Que vaut la formule redressement-

changement ?

Par Jean-Christophe Le Duigou (1)

Alors que le seuil des 3 millions de demandeurs d'emploi a été franchi, François Hollande entend « accélérer la bataille contre le chômage qui est engagée ». Il n'a pas tort sur la gravité du constat. La situation est plus que préoccupante. L'UNEDIC durcit ses prévisions pour 2012 et 2013. L'INSEE, qui n'a pas publié de prévisions pour 2013, anticipe une montée du taux de chômage qui atteindrait 10,3 % fin 2012. C'est pourquoi, après 15 mois de hausse sans interruption, l'engagement pris, à la télévision, par le président, devant 10 millions de téléspectateurs. « d'inverser la courbe du chômage d'ici un an » n'est pas crédible.

Première question : l'objectif du président est-il réaliste, compte tenu des prévisions de croissance pour 2013 ? Ces dernières viennent d'être rectifiées à la baisse : 0,8 %, contre les 1,2% escompté. Ce qui reste optimiste, compte tenu du contexte européen. À ce rythme le secteur privé détruira 50 000 à 75 000 emplois en 2013. Et le double si l'économie stagne. Les experts convergent dans leurs analyses. Pour stabiliser le chômage, une croissance annuelle de 1 % est nécessaire. Pour le réduire, il faudrait entre 1,5 % et 2 %. Il ne suffit pas en effet de maintenir le nombre d'emplois existants. Rappelons que 150 000 personnes arrivent chaque année sur le marché du travail du fait de la démographie. Seconde question : les mesures d'accompagnement social annoncées pour 2013 pourront-elles stabiliser le nombre de sans-emploi ? Avec les contrats d'avenir, 100 000 emplois parapublics pour 2013, tout au plus aura-t-on fait un tiers du chemin.

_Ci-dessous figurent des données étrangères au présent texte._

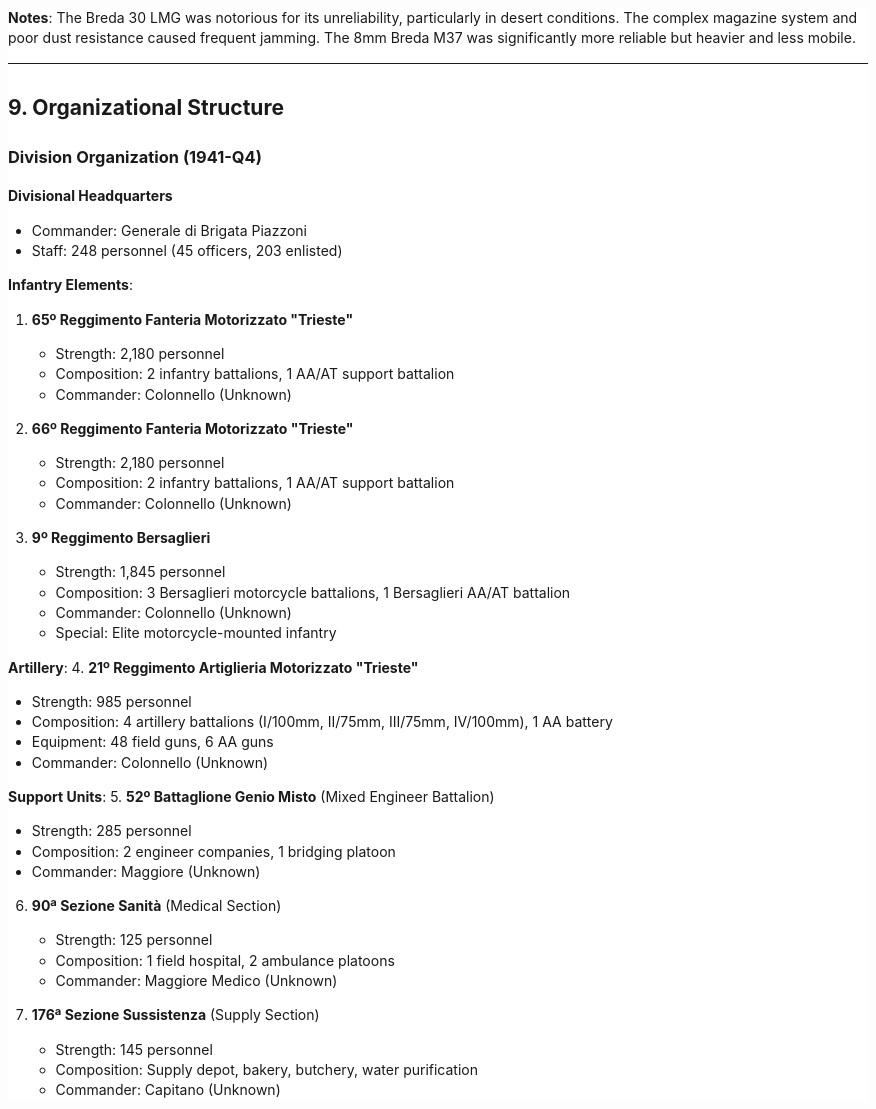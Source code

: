 **Notes**: The Breda 30 LMG was notorious for its unreliability, particularly in desert conditions. The complex magazine system and poor dust resistance caused frequent jamming. The 8mm Breda M37 was significantly more reliable but heavier and less mobile.

---

## 9. Organizational Structure

### Division Organization (1941-Q4)

**Divisional Headquarters**
- Commander: Generale di Brigata Piazzoni
- Staff: 248 personnel (45 officers, 203 enlisted)

**Infantry Elements**:
1. **65º Reggimento Fanteria Motorizzato "Trieste"**
   - Strength: 2,180 personnel
   - Composition: 2 infantry battalions, 1 AA/AT support battalion
   - Commander: Colonnello (Unknown)

2. **66º Reggimento Fanteria Motorizzato "Trieste"**
   - Strength: 2,180 personnel
   - Composition: 2 infantry battalions, 1 AA/AT support battalion
   - Commander: Colonnello (Unknown)

3. **9º Reggimento Bersaglieri**
   - Strength: 1,845 personnel
   - Composition: 3 Bersaglieri motorcycle battalions, 1 Bersaglieri AA/AT battalion
   - Commander: Colonnello (Unknown)
   - Special: Elite motorcycle-mounted infantry

**Artillery**:
4. **21º Reggimento Artiglieria Motorizzato "Trieste"**
   - Strength: 985 personnel
   - Composition: 4 artillery battalions (I/100mm, II/75mm, III/75mm, IV/100mm), 1 AA battery
   - Equipment: 48 field guns, 6 AA guns
   - Commander: Colonnello (Unknown)

**Support Units**:
5. **52º Battaglione Genio Misto** (Mixed Engineer Battalion)
   - Strength: 285 personnel
   - Composition: 2 engineer companies, 1 bridging platoon
   - Commander: Maggiore (Unknown)

6. **90ª Sezione Sanità** (Medical Section)
   - Strength: 125 personnel
   - Composition: 1 field hospital, 2 ambulance platoons
   - Commander: Maggiore Medico (Unknown)

7. **176ª Sezione Sussistenza** (Supply Section)
   - Strength: 145 personnel
   - Composition: Supply depot, bakery, butchery, water purification
   - Commander: Capitano (Unknown)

C'est un dispositif conjoncturel qui aura d'autant moins d'effet sur le chômage structurel qu'il compense une réduction effective de l'emploi public.

Les contrats de génération, destinés à soutenir la création d'emploi dans le privé, auront un effet très limité. Ce projet intéressant a vu se portée réduite depuis que le gouvernement a renoncé à supprimer les allégements de charges Fillon pour le financer. Les grandes entreprises sont simplement appelées à définir un projet en la matière. Pour les autres, les effets d'aubaine réduiront la portée de la mesure. « Si ça fonctionne », les créations net d'emploi « ne dépasseront pas 50 000 emplois en année pleine », estime le principal institut de conjoncture indépendants, l'OFCE.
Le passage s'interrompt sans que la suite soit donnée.